- [EXERCISE INSTRUCTIONS] Leave every picture out, and write out the remaining entries exactly.

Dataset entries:
=-=-=-=-=

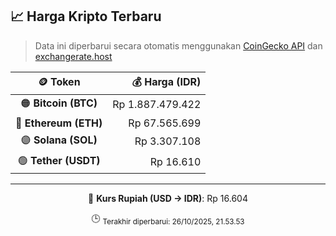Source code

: 

<!-- HARGA_KRIPTO -->
## 📈 Harga Kripto Terbaru

> Data ini diperbarui secara otomatis menggunakan [CoinGecko API](https://www.coingecko.com/) dan [exchangerate.host](https://exchangerate.host/)

<div align="center">

| 🪙 Token | 💰 Harga (IDR) |
|:------:|---------------:|
| 🟠 **Bitcoin (BTC)**   | Rp 1.887.479.422 |
| 🔵 **Ethereum (ETH)**  | Rp 67.565.699 |
| 🟣 **Solana (SOL)**    | Rp 3.307.108 |
| 🟢 **Tether (USDT)**   | Rp 16.610 |

---

💱 **Kurs Rupiah (USD → IDR)**: Rp 16.604

🕒 <sub>Terakhir diperbarui: 26/10/2025, 21.53.53</sub>

</div>
<!-- /HARGA_KRIPTO -->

=-=-=-=-=

- [RESPONSE AREA]
Source code

: 

<!-- HARGA_KRIPTO -->
## 📈 Harga Kripto Terbaru

> Data ini diperbarui secara otomatis menggunakan [CoinGecko API](https://www.coingecko.com/) dan [exchangerate.host](https://exchangerate.host/)

<div align="center">

| 🪙 Token | 💰 Harga (IDR) |
|:------:|---------------:|
| 🟠 **Bitcoin (BTC)**   | Rp 1.887.479.422 |
| 🔵 **Ethereum (ETH)**  | Rp 67.565.699 |
| 🟣 **Solana (SOL)**    | Rp 3.307.108 |
| 🟢 **Tether (USDT)**   | Rp 16.610 |

---

💱 **Kurs Rupiah (USD → IDR)**: Rp 16.604

🕒 <sub>Terakhir diperbarui: 26/10/2025, 21.53.53</sub>

</div>
<!-- /HARGA_KRIPTO -->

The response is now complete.